- Theatrical release poster
- Directed by: Anup Jatratkar
- Written by: Anup Jatratkar
- Produced by: Suman Narayan Goture Mangesh Narayan Goture
- Starring: Kailash Waghmare; Sayali Bandkar;
- Cinematography: Veerdhaval Patil
- Edited by: Ravindra Chandekar
- Music by: Chandrashekhar Janawade
- Production companies: Timelapse Productions AJ Multimedia Productions
- Distributed by: Panorama Studios
- Release date: 21 June 2024;
- Country: India
- Language: Marathi

= Gaabh =

Indian black comedy drama film

Gaabh is a 2024 Indian Marathi-language dark comedy-drama film written and directed by Anup Jatratkar and produced by Timelapse Productions and Multimedia Productions. The film features Kailash Waghmare, Sayali Bandkar in the leading roles. Gaabh won the Maharashtra State Film Award for Best Rural Film at 60th Maharashtra State Film Awards.

== Plot ==
Dadu, a man in his mid-thirties living with his elderly grandmother, acquires a buffalo to meet her demands. Constantly subjected to her taunts due to his unmarried status and perceived failures, Dadu harbors resentment towards his deceased father, whom he blames for his own unfinished education.

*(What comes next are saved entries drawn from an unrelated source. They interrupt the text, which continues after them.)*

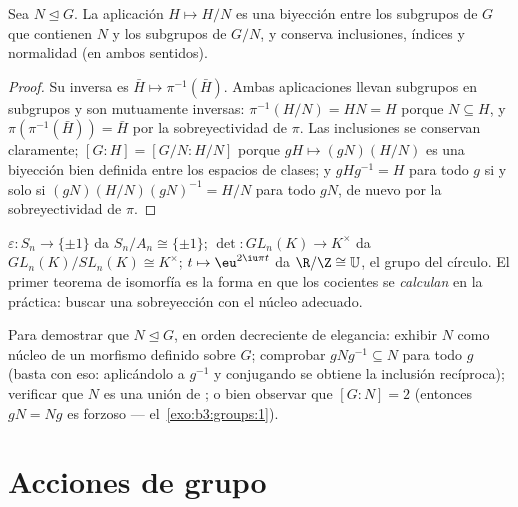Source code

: \begin{theorem}\label{thm:b3:groups:correspondence}
Sea $N \trianglelefteq G$. La aplicación $H \mapsto H/N$ es una
biyección entre los subgrupos de $G$ que contienen $N$ y los subgrupos
de $G/N$, y conserva inclusiones, índices y normalidad (en ambos
sentidos).
\end{theorem}

\begin{proof}
Su inversa es $\bar H \mapsto \pi^{-1}(\bar H)$. Ambas aplicaciones
llevan subgrupos en subgrupos y son mutuamente inversas:
$\pi^{-1}(H/N) =
HN = H$ porque $N \subseteq H$, y $\pi(\pi^{-1}(\bar H)) = \bar H$ por
la sobreyectividad de $\pi$. Las inclusiones se conservan claramente;
$[G:H] = [G/N : H/N]$ porque $gH \mapsto (gN)(H/N)$ es una biyección
bien definida entre los espacios de clases; y $gHg^{-1} = H$ para todo
$g$ si y solo si $(gN)(H/N)(gN)^{-1} = H/N$ para todo $gN$, de nuevo por
la sobreyectividad de $\pi$.
\end{proof}

\begin{example}\label{ex:b3:groups:firstiso}
$\varepsilon \colon S_n \to \{\pm 1\}$ da $S_n/A_n \cong
\{\pm1\}$; $\det \colon GL_n(K) \to K^\times$ da
$GL_n(K)/SL_n(K) \cong K^\times$; $t \mapsto \eu^{2\iu\pi t}$ da
$\R/\Z \cong \mathbb U$, el grupo del círculo. El primer teorema de
isomorfía es la forma en que los cocientes se \emph{calculan} en la
práctica: buscar una sobreyección con el núcleo adecuado.
\end{example}

\begin{method}\label{met:b3:groups:normal}
Para demostrar que $N \trianglelefteq G$, en orden decreciente de
elegancia: exhibir $N$ como núcleo de un morfismo definido sobre $G$;
comprobar $gNg^{-1} \subseteq N$ para todo $g$ (basta con eso:
aplicándolo a $g^{-1}$ y conjugando se obtiene la inclusión recíproca);
verificar que $N$ es una unión de ; o bien observar que $[G:N] = 2$ (entonces $gN = Ng$ es
forzoso --- el~\cref{exo:b3:groups:1}).
\end{method}

\section{Acciones de grupo}

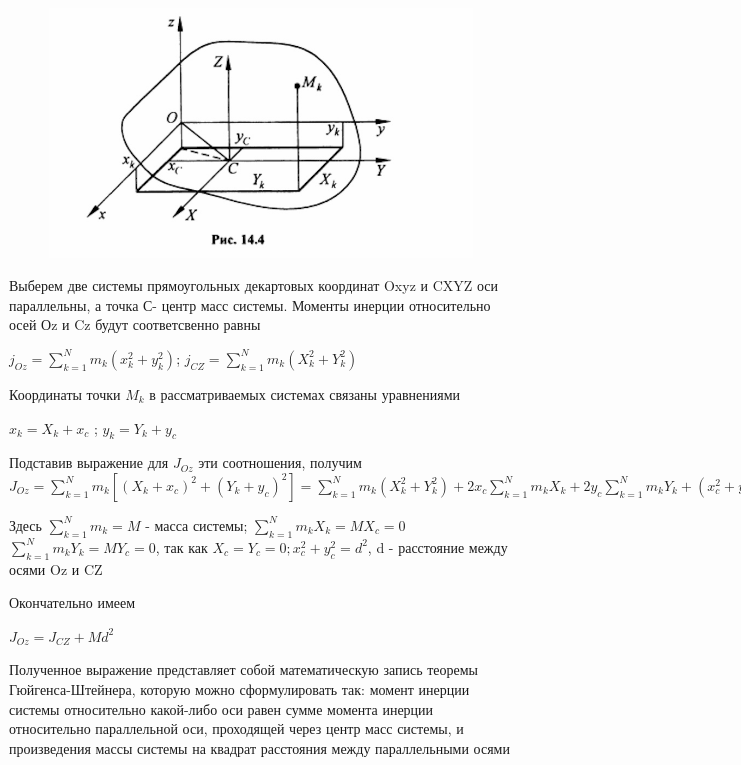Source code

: {\begin{center}
\begin{figure}[H]
        \centering\includegraphics[scale=0.3]{img/14.4.jpeg} 
    \end{figure}
    \par Выберем две системы прямоугольных декартовых координат Oxyz и CXYZ оси параллельны, а точка С- центр масс системы. Моменты инерции относительно осей Оz и Cz будут соответсвенно равны 
    \par $ j_{Oz} = \sum_{k=1}^N {m_k (x_k^2+y_k^2)}$; $ j_{CZ} = \sum_{k=1}^N {m_k (X_k^2+Y_k^2)}$
    \par Координаты точки $M_k$ в рассматриваемых системах связаны уравнениями 
    \par $x_k= X_k+x_c$ ; $y_k= Y_k+y_c$
    \par Подставив выражение для $J_{Oz}$ эти соотношения, получим 
    $J_{Oz} = \sum_{k=1}^N  {m_k[(X_k+x_c)^2 + (Y_k + y_c)^2]} = \sum_{k=1}^N {m_k (X_k^2 + Y_k^2)} + 2x_c \sum_{k=1}^N {m_k X_k} + 2y_c \sum_{k=1}^N {m_k Y_k} + (x^2_c+y^2_c) \sum_{k=1}^N {m_k} $
    \par Здесь $\sum_{k=1}^N {m_k}= M$ - масса системы; $\sum_{k=1}^N {m_k  X_k} = MX_c=0$ $\sum_{k=1}^N {m_k Y_k} =MY_c=0 $, так как $X_c=Y_c=0; x_c^2+y^2_c=d^2$, d - расстояние между осями Oz и CZ
    \par Окончательно имеем 
    \par $J_{Oz} = J_{CZ} + Md^2$
    \par Полученное выражение представляет собой математическую запись теоремы Гюйгенса-Штейнера,  которую можно сформулировать так: момент инерции системы относительно какой-либо оси равен сумме момента инерции относительно параллельной оси, проходящей через центр масс системы, и произведения массы системы на квадрат расстояния между параллельными осями
\end{center}

}
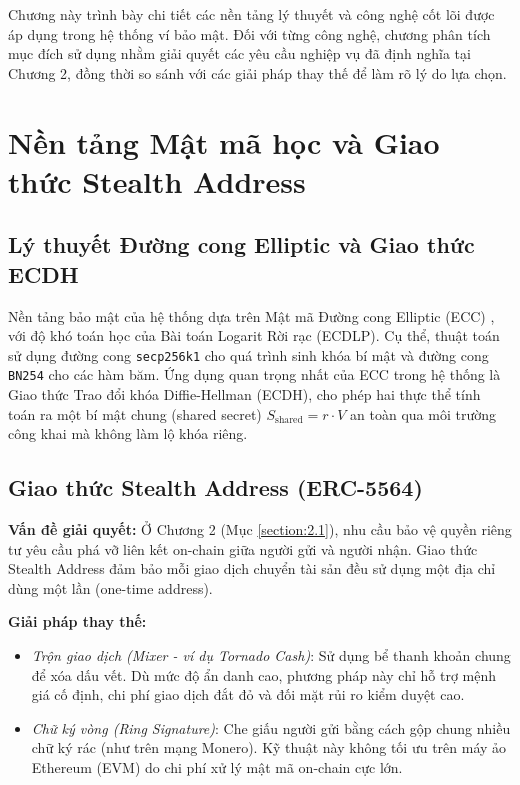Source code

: \documentclass[../DoAn.tex]{subfiles}
\begin{document}
Chương này trình bày chi tiết các nền tảng lý thuyết và công nghệ cốt lõi được áp dụng trong hệ thống ví bảo mật. Đối với từng công nghệ, chương phân tích mục đích sử dụng nhằm giải quyết các yêu cầu nghiệp vụ đã định nghĩa tại Chương 2, đồng thời so sánh với các giải pháp thay thế để làm rõ lý do lựa chọn.

\section{Nền tảng Mật mã học và Giao thức Stealth Address}
\label{sec:3.1}

\subsection{Lý thuyết Đường cong Elliptic và Giao thức ECDH}
Nền tảng bảo mật của hệ thống dựa trên Mật mã Đường cong Elliptic (ECC) \cite{ecc}, với độ khó toán học của Bài toán Logarit Rời rạc (ECDLP). Cụ thể, thuật toán sử dụng đường cong \texttt{secp256k1} cho quá trình sinh khóa bí mật và đường cong \texttt{BN254} cho các hàm băm. Ứng dụng quan trọng nhất của ECC trong hệ thống là Giao thức Trao đổi khóa Diffie-Hellman (ECDH), cho phép hai thực thể tính toán ra một bí mật chung (shared secret) $S_{\text{shared}} = r \cdot V$ an toàn qua môi trường công khai mà không làm lộ khóa riêng.

\subsection{Giao thức Stealth Address (ERC-5564)}
\textbf{Vấn đề giải quyết:} Ở Chương 2 (Mục \ref{section:2.1}), nhu cầu bảo vệ quyền riêng tư yêu cầu phá vỡ liên kết on-chain giữa người gửi và người nhận. Giao thức Stealth Address đảm bảo mỗi giao dịch chuyển tài sản đều sử dụng một địa chỉ dùng một lần (one-time address).

\textbf{Giải pháp thay thế:}
\begin{itemize}
    \item \textit{Trộn giao dịch (Mixer - ví dụ Tornado Cash)}: Sử dụng bể thanh khoản chung để xóa dấu vết. Dù mức độ ẩn danh cao, phương pháp này chỉ hỗ trợ mệnh giá cố định, chi phí giao dịch đắt đỏ và đối mặt rủi ro kiểm duyệt cao.
    \item \textit{Chữ ký vòng (Ring Signature)}: Che giấu người gửi bằng cách gộp chung nhiều chữ ký rác (như trên mạng Monero). Kỹ thuật này không tối ưu trên máy ảo Ethereum (EVM) do chi phí xử lý mật mã on-chain cực lớn.
\end{itemize}
\end{document}

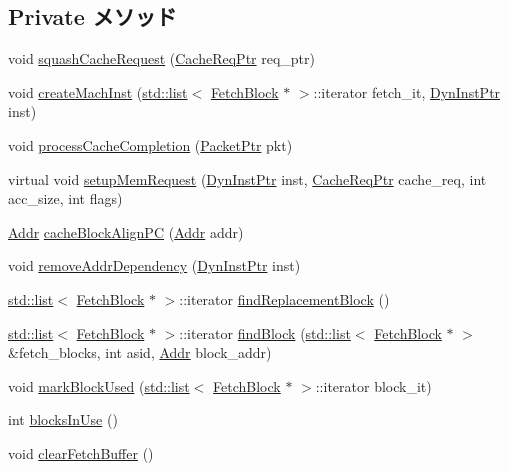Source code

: \subsection*{Private メソッド}
\begin{DoxyCompactItemize}
\item 
void \hyperlink{classFetchUnit_ac2831520eb121be08811b040992f416b}{squashCacheRequest} (\hyperlink{classCacheRequest}{CacheReqPtr} req\_\-ptr)
\item 
void \hyperlink{classFetchUnit_a38dd226fde9580d1753032305635353f}{createMachInst} (\hyperlink{classstd_1_1list}{std::list}$<$ \hyperlink{structFetchUnit_1_1FetchBlock}{FetchBlock} $\ast$ $>$::iterator fetch\_\-it, \hyperlink{classRefCountingPtr}{DynInstPtr} inst)
\item 
void \hyperlink{classFetchUnit_a3dc029c2e87eb911352b82ff15c86236}{processCacheCompletion} (\hyperlink{classPacket}{PacketPtr} pkt)
\item 
virtual void \hyperlink{classFetchUnit_aa942d730ea26d41b72db771cc951f51e}{setupMemRequest} (\hyperlink{classRefCountingPtr}{DynInstPtr} inst, \hyperlink{classCacheRequest}{CacheReqPtr} cache\_\-req, int acc\_\-size, int flags)
\item 
\hyperlink{base_2types_8hh_af1bb03d6a4ee096394a6749f0a169232}{Addr} \hyperlink{classFetchUnit_ab36871bdfd10e2b804a650594462b36e}{cacheBlockAlignPC} (\hyperlink{base_2types_8hh_af1bb03d6a4ee096394a6749f0a169232}{Addr} addr)
\item 
void \hyperlink{classFetchUnit_a8a894d91761439227fd27d91a318c31f}{removeAddrDependency} (\hyperlink{classRefCountingPtr}{DynInstPtr} inst)
\item 
\hyperlink{classstd_1_1list}{std::list}$<$ \hyperlink{structFetchUnit_1_1FetchBlock}{FetchBlock} $\ast$ $>$::iterator \hyperlink{classFetchUnit_aa2c07c0c9648d711cd5916edb942dd4f}{findReplacementBlock} ()
\item 
\hyperlink{classstd_1_1list}{std::list}$<$ \hyperlink{structFetchUnit_1_1FetchBlock}{FetchBlock} $\ast$ $>$::iterator \hyperlink{classFetchUnit_ac92ba32e2d79eb977cc570fc6da90fcd}{findBlock} (\hyperlink{classstd_1_1list}{std::list}$<$ \hyperlink{structFetchUnit_1_1FetchBlock}{FetchBlock} $\ast$ $>$ \&fetch\_\-blocks, int asid, \hyperlink{base_2types_8hh_af1bb03d6a4ee096394a6749f0a169232}{Addr} block\_\-addr)
\item 
void \hyperlink{classFetchUnit_aa7abce4f82cf68e0c338953fb41e3fc8}{markBlockUsed} (\hyperlink{classstd_1_1list}{std::list}$<$ \hyperlink{structFetchUnit_1_1FetchBlock}{FetchBlock} $\ast$ $>$::iterator block\_\-it)
\item 
int \hyperlink{classFetchUnit_a09d558cb19e49cebfa44ecfad6ca98d7}{blocksInUse} ()
\item 
void \hyperlink{classFetchUnit_a2ccfb855f570dc8e39e9d25d3fb845a3}{clearFetchBuffer} ()
\end{DoxyCompactItemize}
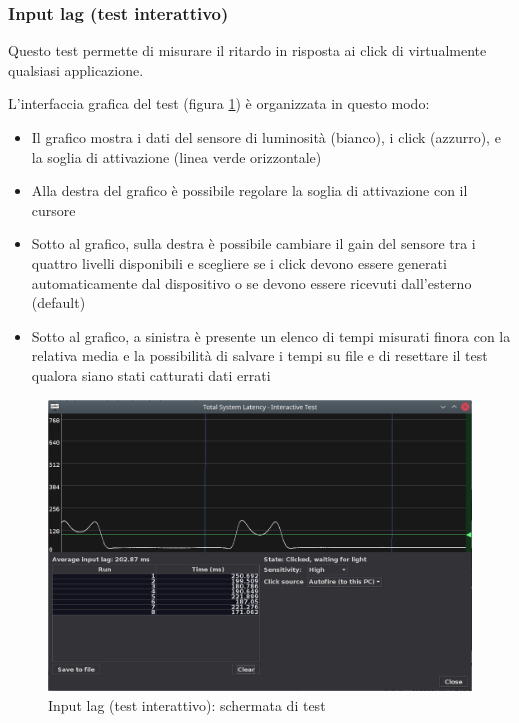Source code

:\subsubsection{Input lag (test interattivo)}
Questo test permette di misurare il ritardo in risposta ai click di virtualmente qualsiasi applicazione.

L'interfaccia grafica del test (figura \ref{fig:gui_interactiveinputlag_results}) è organizzata in questo modo:\begin{itemize}
	\item Il grafico mostra i dati del sensore di luminosità (bianco), i click (azzurro), e la soglia di attivazione (linea verde orizzontale)
	\item Alla destra del grafico è possibile regolare la soglia di attivazione con il cursore
	\item Sotto al grafico, sulla destra è possibile cambiare il gain del sensore tra i quattro livelli disponibili e scegliere se i click devono essere generati automaticamente dal dispositivo o se devono essere ricevuti dall'esterno (default)
	\item Sotto al grafico, a sinistra è presente un elenco di tempi misurati finora con la relativa media e la possibilità di salvare i tempi su file e di resettare il test qualora siano stati catturati dati errati
\end{itemize}

\begin{figure}[H]
	\centering
	\includegraphics[width=\textwidth]{Applicazione_files/gui_interactiveinputlag_results.png}
	\caption{Input lag (test interattivo): schermata di test}
	\label{fig:gui_interactiveinputlag_results}
\end{figure}

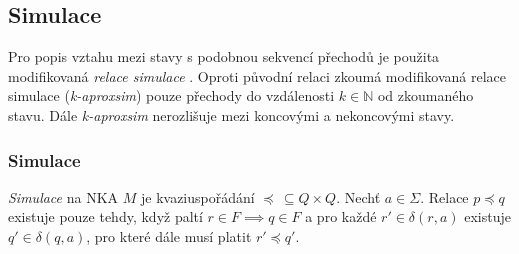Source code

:


    \subsection{Simulace}
        Pro popis vztahu mezi stavy s podobnou sekvencí přechodů je použita modifikovaná \textit{relace simulace} \cite{Computing_simulaitons, When_simulation_meets_antichains}. Oproti původní relaci zkoumá modifikovaná relace simulace (\textit{k-aproxsim}) pouze přechody do vzdálenosti $k \in \mathbb{N}$ od zkoumaného stavu. Dále \textit{k-aproxsim} nerozlišuje mezi koncovými a nekoncovými stavy.

        \subsubsection*{Simulace}
            \textit{Simulace} na NKA $M$ je kvaziuspořádání $\preceq\, \subseteq Q \times Q$. Nechť $a \in \Sigma$. Relace $p \preceq q$ existuje pouze tehdy, když paltí $r \in F \implies q \in F$ a pro každé $r' \in \delta(r, a)$ existuje $q' \in \delta(q, a)$, pro které dále musí platit $r' \preceq q'$.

He is in denial about his role in his father's suicide, attributing his problems solely to his father. When his new buffalo unexpectedly becomes pregnant, Dadu hesitates to arrange for its mating, further provoking his grandmother's criticisms. Frustrated by her incessant nagging, Dadu sets out to find a mate for the buffalo, but encounters difficulty due to the common practice of selling male calves to butchers. His search leads him to a village where he learns that the local male buffalo, intended for a wedding, has been absconded with by the bride. Dadu then undertakes the task of locating and recovering the runaway buffalo, embarking on a journey that ultimately leads him to a deeper self-discovery.

== Cast ==

- Kailash Waghmare as Dadu
- Sayali Bandkar as Fulwa
- Umesh Bolake as Gundyappa, Fulwa's father
- Vasundhara Pokhrankar as Dadu's grandmother
- Vikas Patil as Janya
- Chandrashekhar Janawade as Kisan

== Release ==
The film was theatrically released on 21 June 2024.

== Critical reception ==
Santosh Bhingarde of Sakal rated 3/5 stars and praised the film's cinematography, while the first half might feel a bit slow, the movie picks up speed in the second half, delivering a touching social message through a unique love story that highlights the special bond between humans and animals. Sanjay Ghaware of Lokmat rated 3/5 stars and praises the film for its unique blend of messages and its engaging, if slow, storyline that picks up after the interval. Shrikant Bhosale of ABP Majha also rated 3/5 stars and suggesting that while the film "Gaabh" offers a unique take on a love story and explores agricultural themes, its slower pace and rural focus might not resonate with urban viewers.

== Music ==
The lyrics, music, and sound design are created by Chandrasekhar Janwade, while the background score is composed by Ravindra Chandekar. The songs are performed by Anand Shinde, Prasannajit Kosambi, and Savani Ravindra.